Becoming Safer, by Design: Reducing Operational Risk
If an organization waits for incidents to reveal where systems are failing, by then, someone's already been hurt. A Safer, by Design approach means building safety into everyday work through intentional choices that reduce risk before harm occurs.

"Design is not just what it looks like and feels like. Design is how it works."
— Steve Jobs
The Challenge: Investigating Incidents Keeps Organizations One Step Behind
Organizations invest heavily in safety programs, yet incidents continue to occur with frustrating regularity. The pattern repeats. An incident happens, an investigation follows, corrective actions are assigned, and everyone returns to work assuming the problem is solved. Until the next incident.
This reactive cycle persists because most safety systems are designed around compliance and incident response rather than prevention and capability building. Safety lives in policies and procedures that don't reflect how work actually gets done. Leaders make decisions based on lagging indicators such as incident rates and lost-time injuries that only tell them where they've already failed.
The fundamental problem isn't lack of effort or commitment.
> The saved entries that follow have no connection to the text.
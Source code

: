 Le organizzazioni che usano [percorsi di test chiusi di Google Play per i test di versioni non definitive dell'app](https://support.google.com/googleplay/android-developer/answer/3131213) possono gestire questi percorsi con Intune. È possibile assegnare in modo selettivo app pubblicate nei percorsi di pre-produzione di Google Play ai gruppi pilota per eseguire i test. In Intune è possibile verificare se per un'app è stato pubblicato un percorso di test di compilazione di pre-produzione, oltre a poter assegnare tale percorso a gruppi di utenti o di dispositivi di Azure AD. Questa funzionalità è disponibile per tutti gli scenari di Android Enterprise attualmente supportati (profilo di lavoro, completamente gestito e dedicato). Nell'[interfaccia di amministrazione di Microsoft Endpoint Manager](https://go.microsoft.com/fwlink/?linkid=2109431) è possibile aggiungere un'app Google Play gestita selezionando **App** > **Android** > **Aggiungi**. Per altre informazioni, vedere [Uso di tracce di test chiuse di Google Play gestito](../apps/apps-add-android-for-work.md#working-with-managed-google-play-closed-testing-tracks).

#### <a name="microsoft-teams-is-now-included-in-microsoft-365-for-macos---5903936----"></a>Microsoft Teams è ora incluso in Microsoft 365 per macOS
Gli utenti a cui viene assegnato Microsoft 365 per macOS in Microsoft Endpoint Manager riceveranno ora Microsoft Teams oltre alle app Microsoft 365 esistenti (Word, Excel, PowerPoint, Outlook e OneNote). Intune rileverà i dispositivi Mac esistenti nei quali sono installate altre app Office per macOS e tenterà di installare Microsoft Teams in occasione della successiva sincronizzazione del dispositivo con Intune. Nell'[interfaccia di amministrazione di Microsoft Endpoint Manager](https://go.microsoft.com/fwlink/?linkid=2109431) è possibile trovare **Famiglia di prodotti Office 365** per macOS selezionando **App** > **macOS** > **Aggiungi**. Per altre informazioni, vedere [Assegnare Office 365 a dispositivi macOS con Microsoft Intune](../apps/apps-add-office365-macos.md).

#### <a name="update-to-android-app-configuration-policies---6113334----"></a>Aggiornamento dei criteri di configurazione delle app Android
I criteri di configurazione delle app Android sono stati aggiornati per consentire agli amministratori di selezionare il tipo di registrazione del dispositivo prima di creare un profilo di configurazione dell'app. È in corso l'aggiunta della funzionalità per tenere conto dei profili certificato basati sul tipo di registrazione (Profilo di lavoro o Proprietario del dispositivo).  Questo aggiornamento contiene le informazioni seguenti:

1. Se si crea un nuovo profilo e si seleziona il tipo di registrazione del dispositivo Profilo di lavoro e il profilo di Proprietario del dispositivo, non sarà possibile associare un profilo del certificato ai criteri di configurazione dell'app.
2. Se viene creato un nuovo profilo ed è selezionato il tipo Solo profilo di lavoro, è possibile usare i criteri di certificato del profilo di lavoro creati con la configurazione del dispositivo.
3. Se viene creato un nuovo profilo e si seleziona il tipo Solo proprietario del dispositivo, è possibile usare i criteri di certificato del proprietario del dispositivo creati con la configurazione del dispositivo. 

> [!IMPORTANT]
It's that safety is treated as something added to work rather than designed into it. Procedures are written for ideal conditions. Training focuses on standard cases. Investigations look for individual actions to correct rather than system conditions that need improvement.
By the time an incident signals a problem, someone's already been hurt. A process has already failed. Trust has already eroded. The system has been showing signs of stress long before through near misses, workarounds, overtime patterns, and the daily trade-offs people make under pressure. But without intentional design to capture and act on these signals, organizations remain blind to risk until it manifests as harm.
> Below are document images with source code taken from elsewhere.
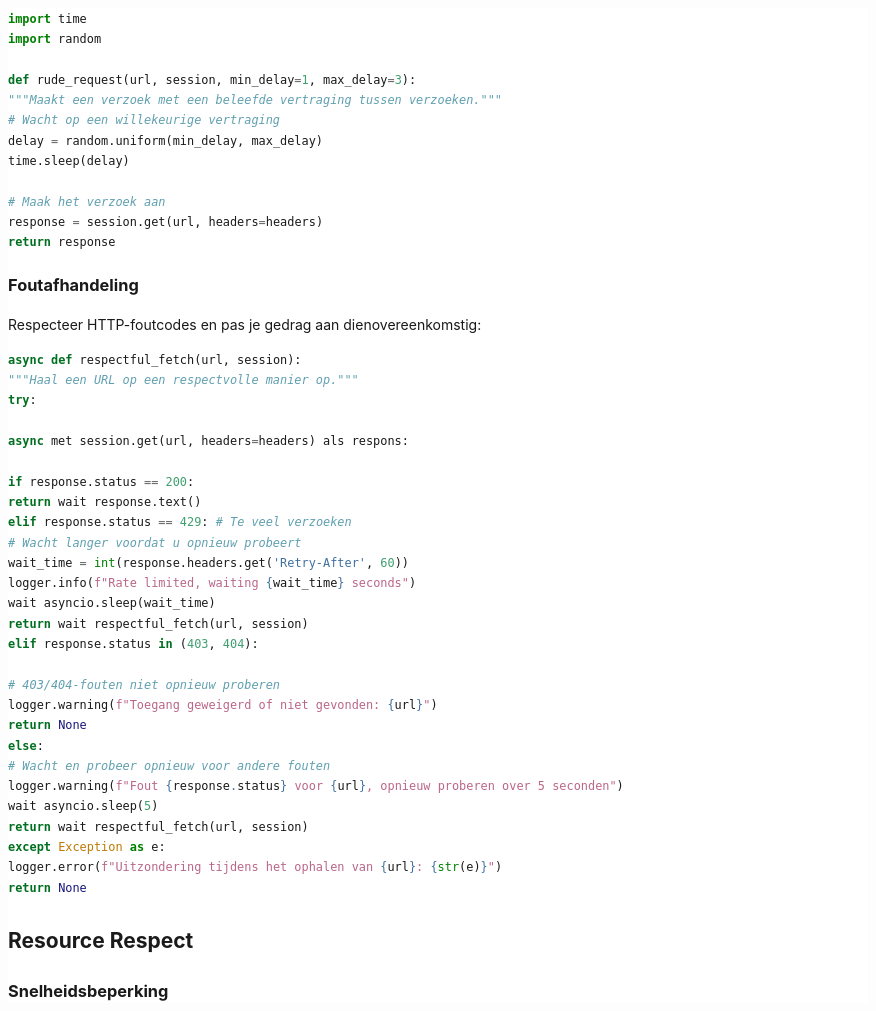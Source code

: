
 ```python 
import time 
import random 

def rude_request(url, session, min_delay=1, max_delay=3):
"""Maakt een verzoek met een beleefde vertraging tussen verzoeken.""" 
# Wacht op een willekeurige vertraging
delay = random.uniform(min_delay, max_delay)
time.sleep(delay)

# Maak het verzoek aan
response = session.get(url, headers=headers)
return response 
``` 

### Foutafhandeling

Respecteer HTTP-foutcodes en pas je gedrag aan dienovereenkomstig:

```python
async def respectful_fetch(url, session):
"""Haal een URL op een respectvolle manier op."""
try:

async met session.get(url, headers=headers) als respons:

if response.status == 200:
return wait response.text()
elif response.status == 429: # Te veel verzoeken
# Wacht langer voordat u opnieuw probeert
wait_time = int(response.headers.get('Retry-After', 60))
logger.info(f"Rate limited, waiting {wait_time} seconds")
wait asyncio.sleep(wait_time)
return wait respectful_fetch(url, session)
elif response.status in (403, 404):

# 403/404-fouten niet opnieuw proberen
logger.warning(f"Toegang geweigerd of niet gevonden: {url}")
return None
else:
# Wacht en probeer opnieuw voor andere fouten
logger.warning(f"Fout {response.status} voor {url}, opnieuw proberen over 5 seconden")
wait asyncio.sleep(5)
return wait respectful_fetch(url, session)
except Exception as e:
logger.error(f"Uitzondering tijdens het ophalen van {url}: {str(e)}")
return None
```

## Resource Respect

### Snelheidsbeperking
In a previous article, we explored the three blind spots that keep organizations stuck in reactive mode, such as the wrong diagnosis, the checklist trap, and the failure to anchor. These five shifts are practical for breaking free from those patterns.
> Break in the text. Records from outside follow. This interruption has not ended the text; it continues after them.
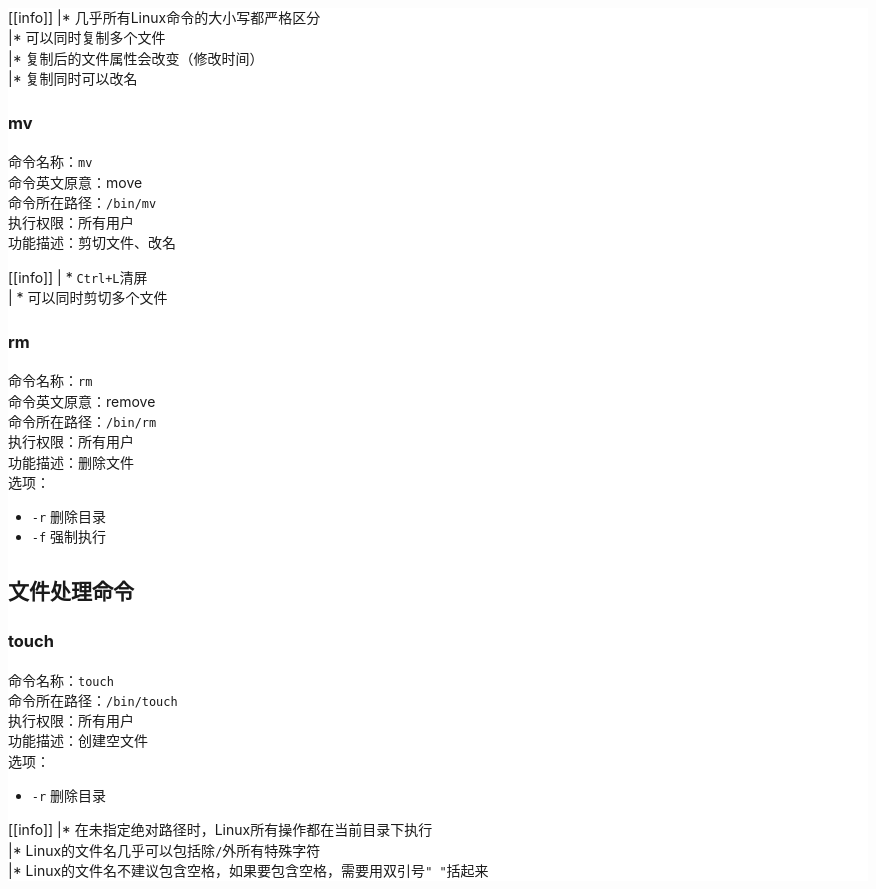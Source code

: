 [[info]]
|* 几乎所有Linux命令的大小写都严格区分  
|* 可以同时复制多个文件  
|* 复制后的文件属性会改变（修改时间）  
|* 复制同时可以改名

### mv

命令名称：`mv`  
命令英文原意：move  
命令所在路径：`/bin/mv`  
执行权限：所有用户  
功能描述：剪切文件、改名

[[info]]
| * `Ctrl+L`清屏  
| * 可以同时剪切多个文件

### rm

命令名称：`rm`  
命令英文原意：remove  
命令所在路径：`/bin/rm`  
执行权限：所有用户  
功能描述：删除文件  
选项：

*   `-r` 删除目录
*   `-f` 强制执行

## 文件处理命令

### touch

命令名称：`touch`  
命令所在路径：`/bin/touch`  
执行权限：所有用户  
功能描述：创建空文件  
选项：

*   `-r` 删除目录

[[info]]
|* 在未指定绝对路径时，Linux所有操作都在当前目录下执行  
|* Linux的文件名几乎可以包括除`/`外所有特殊字符  
|* Linux的文件名不建议包含空格，如果要包含空格，需要用双引号`" "`括起来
The Opportunity: Design Safety Into Everyday Decisions
When safety is designed into work from the start, organizations gain the ability to see and respond to risk before it causes harm. Patterns become visible early. Systems support better decision-making in the moment. People develop the capability to handle variability and exceptions, not just follow checklists for standard cases.
This shift from reactive to proactive safety doesn't require massive technology investments or wholesale reorganization. It requires changing where attention goes and how work is designed. Instead of investigating only after incidents, organizations can learn from the everyday signals their systems are already generating. Instead of blaming individuals for poor decisions, they can examine the conditions that shaped those choices and remove the traps that make failure likely.
The prize is substantial. Reduced operational risk, increased resilience, and a workforce that doesn't have to choose between safety and getting the job done. When safety is built into workflows, procedures, and decision-making structures, it stops competing with productivity and starts enabling it. People can work safely not because they're more compliant, but because the system makes safe work easier than unsafe work.
Organizations that embrace this approach move from managing safety as a compliance burden to leveraging it as a strategic capability. They catch problems upstream. They adapt faster to changing conditions. They build cultures where people speak up because systems are designed to listen and respond.
The How: Five Strategic Shifts
Shift 1: From Incidents to Indicators
Focus on patterns, not just events
Stop waiting for incidents to tell you where problems exist. Instead, identify and track a few key indicators that reveal system stress before it results in harm. Near misses, rework, overtime patterns, and schedule pressure all signal increasing risk. The key is reducing noise by choosing indicators that matter and reviewing them consistently. Pick one indicator and examine it frequently enough to spot trends. When investigating concerns, document system conditions such as workload, resource constraints, and competing priorities before identifying individual actions. This reveals the environmental factors that shape behavior.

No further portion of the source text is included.